A MEAN OLD MAN, A NURSE...AND GOD'S BLESSING



He was known
as a mean old man. Resentful! Bitter! 

Someone said that his bitterness was justified. His beloved wife died, giving birth to their only child. The infant subsequently succumbed to complications soon after. 

"He has reason to be bitter," they said in town. He never went to Church and never had anything to do with anyone. When, in his late sixties, they carried him out of his apartment and over to the hospital to die, no one visited, no flowers were sent. He went there to die alone.

There was a nurse though. Well, she wasn't actually a nurse yet, just a student nurse. Because she was in training, she didn't yet know everything that they teach in nursing school about the necessity of detachment -- the need to distance oneself from one's patients. 

Instinctively, however, the young nurse befriended the old man. It had been so long since he had friends, he didn't know how to react to such kind attention. Continually he told her, "Go away! Leave me alone!" She would only smile and try to coax him to swallow his Jell-O. At night, she would tuck him in.

"Don't need nobody to help me," he would growl.

Soon, the man grew so weak he did not have the strength to resist the nurse's care. Late one night, after her duties were done, she pulled up a chair and sat by his bed, singing to him as she held his old, gnarled hand. And he looked up at her in the dim lamplight and wondered if he saw the face of a little one he never got to see as an adult. And a tear formed in his eye when she gently kissed him goodnight on his forehead. And for the first time in 40, maybe 50 years, he muttered, "God bless you!"

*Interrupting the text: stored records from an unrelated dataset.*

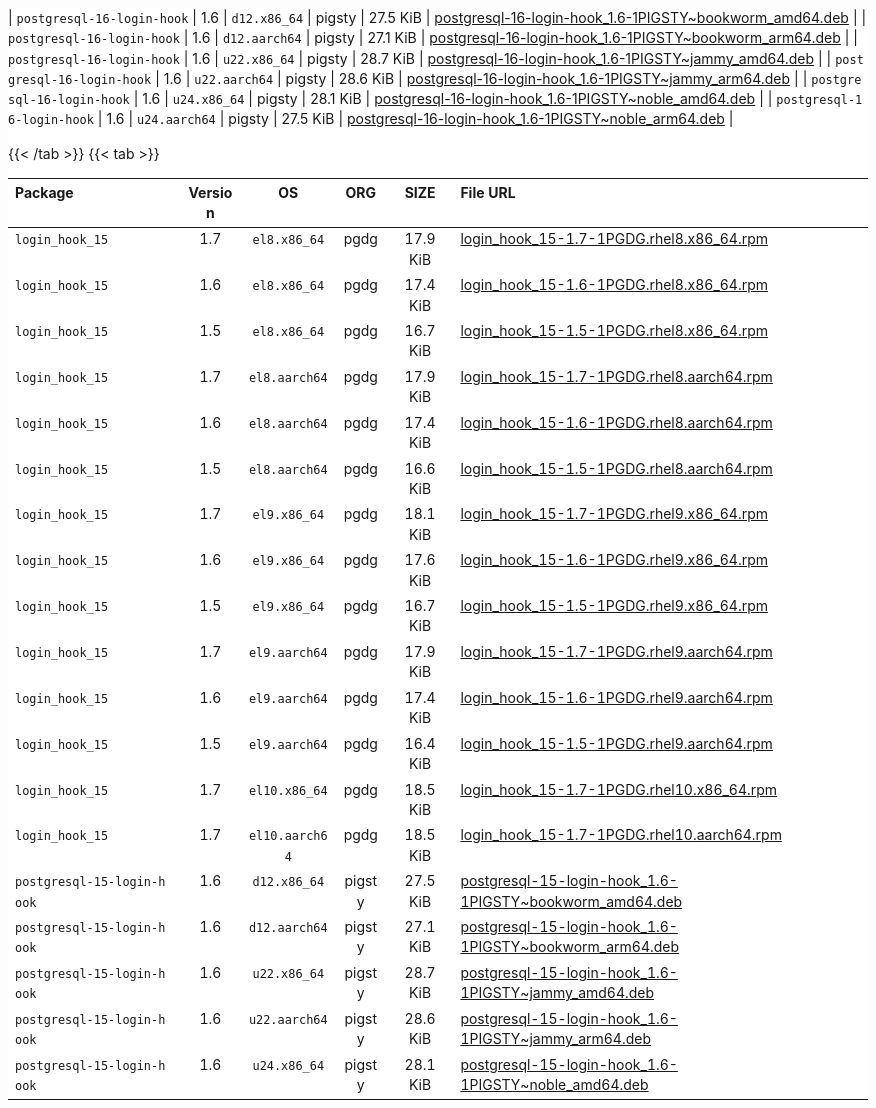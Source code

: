 | `postgresql-16-login-hook` | 1.6 | `d12.x86_64` | pigsty | 27.5 KiB | [postgresql-16-login-hook_1.6-1PIGSTY~bookworm_amd64.deb](https://repo.pigsty.io/apt/pgsql/bookworm/pool/main/l/login-hook/postgresql-16-login-hook_1.6-1PIGSTY~bookworm_amd64.deb) |
| `postgresql-16-login-hook` | 1.6 | `d12.aarch64` | pigsty | 27.1 KiB | [postgresql-16-login-hook_1.6-1PIGSTY~bookworm_arm64.deb](https://repo.pigsty.io/apt/pgsql/bookworm/pool/main/l/login-hook/postgresql-16-login-hook_1.6-1PIGSTY~bookworm_arm64.deb) |
| `postgresql-16-login-hook` | 1.6 | `u22.x86_64` | pigsty | 28.7 KiB | [postgresql-16-login-hook_1.6-1PIGSTY~jammy_amd64.deb](https://repo.pigsty.io/apt/pgsql/jammy/pool/main/l/login-hook/postgresql-16-login-hook_1.6-1PIGSTY~jammy_amd64.deb) |
| `postgresql-16-login-hook` | 1.6 | `u22.aarch64` | pigsty | 28.6 KiB | [postgresql-16-login-hook_1.6-1PIGSTY~jammy_arm64.deb](https://repo.pigsty.io/apt/pgsql/jammy/pool/main/l/login-hook/postgresql-16-login-hook_1.6-1PIGSTY~jammy_arm64.deb) |
| `postgresql-16-login-hook` | 1.6 | `u24.x86_64` | pigsty | 28.1 KiB | [postgresql-16-login-hook_1.6-1PIGSTY~noble_amd64.deb](https://repo.pigsty.io/apt/pgsql/noble/pool/main/l/login-hook/postgresql-16-login-hook_1.6-1PIGSTY~noble_amd64.deb) |
| `postgresql-16-login-hook` | 1.6 | `u24.aarch64` | pigsty | 27.5 KiB | [postgresql-16-login-hook_1.6-1PIGSTY~noble_arm64.deb](https://repo.pigsty.io/apt/pgsql/noble/pool/main/l/login-hook/postgresql-16-login-hook_1.6-1PIGSTY~noble_arm64.deb) |

{{< /tab >}}
{{< tab >}}

| **Package** | **Version** | **OS** | **ORG** | **SIZE** | **File URL** |
|:------------|:-----------:|:------:|:-------:|:--------:|:--------------|
| `login_hook_15` | 1.7 | `el8.x86_64` | pgdg | 17.9 KiB | [login_hook_15-1.7-1PGDG.rhel8.x86_64.rpm](https://download.postgresql.org/pub/repos/yum/15/redhat/rhel-8-x86_64/login_hook_15-1.7-1PGDG.rhel8.x86_64.rpm) |
| `login_hook_15` | 1.6 | `el8.x86_64` | pgdg | 17.4 KiB | [login_hook_15-1.6-1PGDG.rhel8.x86_64.rpm](https://download.postgresql.org/pub/repos/yum/15/redhat/rhel-8-x86_64/login_hook_15-1.6-1PGDG.rhel8.x86_64.rpm) |
| `login_hook_15` | 1.5 | `el8.x86_64` | pgdg | 16.7 KiB | [login_hook_15-1.5-1PGDG.rhel8.x86_64.rpm](https://download.postgresql.org/pub/repos/yum/15/redhat/rhel-8-x86_64/login_hook_15-1.5-1PGDG.rhel8.x86_64.rpm) |
| `login_hook_15` | 1.7 | `el8.aarch64` | pgdg | 17.9 KiB | [login_hook_15-1.7-1PGDG.rhel8.aarch64.rpm](https://download.postgresql.org/pub/repos/yum/15/redhat/rhel-8-aarch64/login_hook_15-1.7-1PGDG.rhel8.aarch64.rpm) |
| `login_hook_15` | 1.6 | `el8.aarch64` | pgdg | 17.4 KiB | [login_hook_15-1.6-1PGDG.rhel8.aarch64.rpm](https://download.postgresql.org/pub/repos/yum/15/redhat/rhel-8-aarch64/login_hook_15-1.6-1PGDG.rhel8.aarch64.rpm) |
| `login_hook_15` | 1.5 | `el8.aarch64` | pgdg | 16.6 KiB | [login_hook_15-1.5-1PGDG.rhel8.aarch64.rpm](https://download.postgresql.org/pub/repos/yum/15/redhat/rhel-8-aarch64/login_hook_15-1.5-1PGDG.rhel8.aarch64.rpm) |
| `login_hook_15` | 1.7 | `el9.x86_64` | pgdg | 18.1 KiB | [login_hook_15-1.7-1PGDG.rhel9.x86_64.rpm](https://download.postgresql.org/pub/repos/yum/15/redhat/rhel-9-x86_64/login_hook_15-1.7-1PGDG.rhel9.x86_64.rpm) |
| `login_hook_15` | 1.6 | `el9.x86_64` | pgdg | 17.6 KiB | [login_hook_15-1.6-1PGDG.rhel9.x86_64.rpm](https://download.postgresql.org/pub/repos/yum/15/redhat/rhel-9-x86_64/login_hook_15-1.6-1PGDG.rhel9.x86_64.rpm) |
| `login_hook_15` | 1.5 | `el9.x86_64` | pgdg | 16.7 KiB | [login_hook_15-1.5-1PGDG.rhel9.x86_64.rpm](https://download.postgresql.org/pub/repos/yum/15/redhat/rhel-9-x86_64/login_hook_15-1.5-1PGDG.rhel9.x86_64.rpm) |
| `login_hook_15` | 1.7 | `el9.aarch64` | pgdg | 17.9 KiB | [login_hook_15-1.7-1PGDG.rhel9.aarch64.rpm](https://download.postgresql.org/pub/repos/yum/15/redhat/rhel-9-aarch64/login_hook_15-1.7-1PGDG.rhel9.aarch64.rpm) |
| `login_hook_15` | 1.6 | `el9.aarch64` | pgdg | 17.4 KiB | [login_hook_15-1.6-1PGDG.rhel9.aarch64.rpm](https://download.postgresql.org/pub/repos/yum/15/redhat/rhel-9-aarch64/login_hook_15-1.6-1PGDG.rhel9.aarch64.rpm) |
| `login_hook_15` | 1.5 | `el9.aarch64` | pgdg | 16.4 KiB | [login_hook_15-1.5-1PGDG.rhel9.aarch64.rpm](https://download.postgresql.org/pub/repos/yum/15/redhat/rhel-9-aarch64/login_hook_15-1.5-1PGDG.rhel9.aarch64.rpm) |
| `login_hook_15` | 1.7 | `el10.x86_64` | pgdg | 18.5 KiB | [login_hook_15-1.7-1PGDG.rhel10.x86_64.rpm](https://download.postgresql.org/pub/repos/yum/15/redhat/rhel-10-x86_64/login_hook_15-1.7-1PGDG.rhel10.x86_64.rpm) |
| `login_hook_15` | 1.7 | `el10.aarch64` | pgdg | 18.5 KiB | [login_hook_15-1.7-1PGDG.rhel10.aarch64.rpm](https://download.postgresql.org/pub/repos/yum/15/redhat/rhel-10-aarch64/login_hook_15-1.7-1PGDG.rhel10.aarch64.rpm) |
| `postgresql-15-login-hook` | 1.6 | `d12.x86_64` | pigsty | 27.5 KiB | [postgresql-15-login-hook_1.6-1PIGSTY~bookworm_amd64.deb](https://repo.pigsty.io/apt/pgsql/bookworm/pool/main/l/login-hook/postgresql-15-login-hook_1.6-1PIGSTY~bookworm_amd64.deb) |
| `postgresql-15-login-hook` | 1.6 | `d12.aarch64` | pigsty | 27.1 KiB | [postgresql-15-login-hook_1.6-1PIGSTY~bookworm_arm64.deb](https://repo.pigsty.io/apt/pgsql/bookworm/pool/main/l/login-hook/postgresql-15-login-hook_1.6-1PIGSTY~bookworm_arm64.deb) |
| `postgresql-15-login-hook` | 1.6 | `u22.x86_64` | pigsty | 28.7 KiB | [postgresql-15-login-hook_1.6-1PIGSTY~jammy_amd64.deb](https://repo.pigsty.io/apt/pgsql/jammy/pool/main/l/login-hook/postgresql-15-login-hook_1.6-1PIGSTY~jammy_amd64.deb) |
| `postgresql-15-login-hook` | 1.6 | `u22.aarch64` | pigsty | 28.6 KiB | [postgresql-15-login-hook_1.6-1PIGSTY~jammy_arm64.deb](https://repo.pigsty.io/apt/pgsql/jammy/pool/main/l/login-hook/postgresql-15-login-hook_1.6-1PIGSTY~jammy_arm64.deb) |
| `postgresql-15-login-hook` | 1.6 | `u24.x86_64` | pigsty | 28.1 KiB | [postgresql-15-login-hook_1.6-1PIGSTY~noble_amd64.deb](https://repo.pigsty.io/apt/pgsql/noble/pool/main/l/login-hook/postgresql-15-login-hook_1.6-1PIGSTY~noble_amd64.deb) |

And as the nurse left the room with her lips forming the hint of a smile, two otherworldly figures appeared, breathless, whispering softly in the old man's ear the last three words he heard before slipping away into the dark valley. The words were " We've gotcha dad" -- whispered in unison.

And they departed into the darkness, all three of them, hand in hand.

Surely goodness and mercy followed the young nurse for the balance of her shift...and hopefully the rest of her life because God, through a mean and dying old man, had blessed her.

~~This could very well have been a true story.